• **Exercise goal**
Go to the line holding "- **İnternet**: Çeviri" in the entries below and write out exactly every line down to and including the line holding "- **📚 Arşiv".
-*-*-
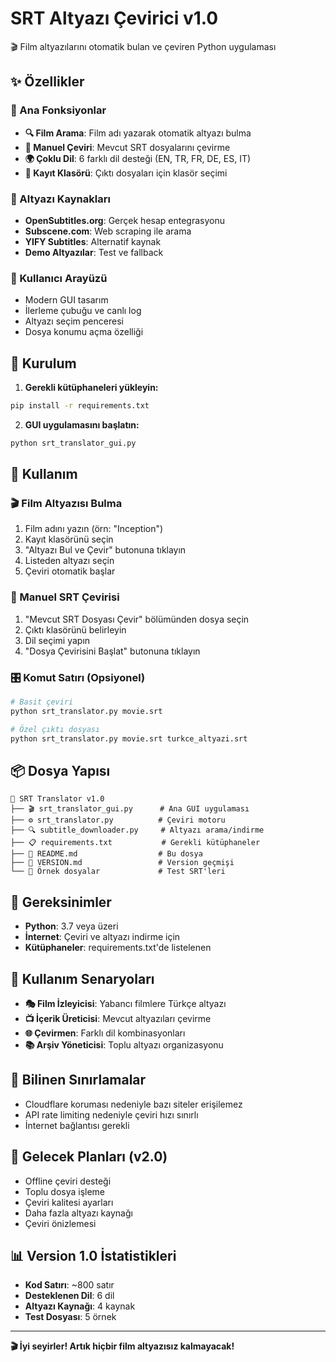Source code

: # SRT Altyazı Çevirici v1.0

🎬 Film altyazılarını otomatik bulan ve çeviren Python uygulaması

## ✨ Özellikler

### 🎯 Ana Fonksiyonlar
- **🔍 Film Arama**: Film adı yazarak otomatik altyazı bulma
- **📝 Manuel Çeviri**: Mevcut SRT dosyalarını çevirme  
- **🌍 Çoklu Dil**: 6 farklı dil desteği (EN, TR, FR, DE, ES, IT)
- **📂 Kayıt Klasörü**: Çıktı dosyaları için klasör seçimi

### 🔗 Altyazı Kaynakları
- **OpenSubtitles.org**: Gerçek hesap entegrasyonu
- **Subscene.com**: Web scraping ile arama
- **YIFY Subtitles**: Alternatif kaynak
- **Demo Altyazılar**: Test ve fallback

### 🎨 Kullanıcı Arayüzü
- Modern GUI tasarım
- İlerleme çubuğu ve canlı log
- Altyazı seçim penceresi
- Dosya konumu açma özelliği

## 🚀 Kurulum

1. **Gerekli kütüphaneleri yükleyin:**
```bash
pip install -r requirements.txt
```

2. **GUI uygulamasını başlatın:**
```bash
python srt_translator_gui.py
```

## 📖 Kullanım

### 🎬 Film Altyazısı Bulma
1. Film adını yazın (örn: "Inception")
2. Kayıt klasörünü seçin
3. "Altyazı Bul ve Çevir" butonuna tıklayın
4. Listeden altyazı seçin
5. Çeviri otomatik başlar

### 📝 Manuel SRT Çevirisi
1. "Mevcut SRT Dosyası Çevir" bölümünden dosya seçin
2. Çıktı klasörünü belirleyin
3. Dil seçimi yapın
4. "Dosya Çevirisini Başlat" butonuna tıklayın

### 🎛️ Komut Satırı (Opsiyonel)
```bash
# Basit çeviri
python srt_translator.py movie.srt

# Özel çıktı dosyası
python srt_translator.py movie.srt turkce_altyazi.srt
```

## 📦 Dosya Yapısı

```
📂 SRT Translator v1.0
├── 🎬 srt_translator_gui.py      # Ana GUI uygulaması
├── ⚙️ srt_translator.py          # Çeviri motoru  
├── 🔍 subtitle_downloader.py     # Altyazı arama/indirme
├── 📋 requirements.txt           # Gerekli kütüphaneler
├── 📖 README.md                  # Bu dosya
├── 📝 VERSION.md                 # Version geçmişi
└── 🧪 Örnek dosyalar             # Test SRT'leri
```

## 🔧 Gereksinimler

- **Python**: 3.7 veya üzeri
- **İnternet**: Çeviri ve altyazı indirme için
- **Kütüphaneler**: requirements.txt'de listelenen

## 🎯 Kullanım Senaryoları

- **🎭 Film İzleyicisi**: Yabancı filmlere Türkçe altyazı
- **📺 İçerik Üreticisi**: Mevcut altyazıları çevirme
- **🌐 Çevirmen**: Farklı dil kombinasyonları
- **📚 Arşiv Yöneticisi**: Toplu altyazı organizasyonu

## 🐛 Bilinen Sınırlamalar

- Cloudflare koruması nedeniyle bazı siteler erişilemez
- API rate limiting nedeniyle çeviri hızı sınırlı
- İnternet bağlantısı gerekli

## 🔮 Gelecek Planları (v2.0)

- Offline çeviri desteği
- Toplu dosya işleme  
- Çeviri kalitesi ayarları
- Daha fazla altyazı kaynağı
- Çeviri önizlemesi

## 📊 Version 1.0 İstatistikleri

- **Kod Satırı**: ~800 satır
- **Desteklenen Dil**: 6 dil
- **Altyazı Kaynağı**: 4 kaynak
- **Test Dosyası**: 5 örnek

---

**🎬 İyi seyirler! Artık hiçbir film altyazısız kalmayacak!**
-*-*-
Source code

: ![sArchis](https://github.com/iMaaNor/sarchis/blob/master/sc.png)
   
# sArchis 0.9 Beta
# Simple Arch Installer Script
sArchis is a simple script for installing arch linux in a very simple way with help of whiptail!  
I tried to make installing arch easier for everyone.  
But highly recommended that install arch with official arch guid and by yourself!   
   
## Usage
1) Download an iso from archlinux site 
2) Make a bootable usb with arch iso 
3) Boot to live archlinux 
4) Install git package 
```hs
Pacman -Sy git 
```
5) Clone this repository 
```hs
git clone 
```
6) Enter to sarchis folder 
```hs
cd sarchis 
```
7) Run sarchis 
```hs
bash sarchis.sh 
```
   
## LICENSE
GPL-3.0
-*-*-
• **Exercise output**
- **İnternet**: Çeviri ve altyazı indirme için
- **Kütüphaneler**: requirements.txt'de listelenen

## 🎯 Kullanım Senaryoları

- **🎭 Film İzleyicisi**: Yabancı filmlere Türkçe altyazı
- **📺 İçerik Üreticisi**: Mevcut altyazıları çevirme
- **🌐 Çevirmen**: Farklı dil kombinasyonları
- **📚 Arşiv Yöneticisi**: Toplu altyazı organizasyonu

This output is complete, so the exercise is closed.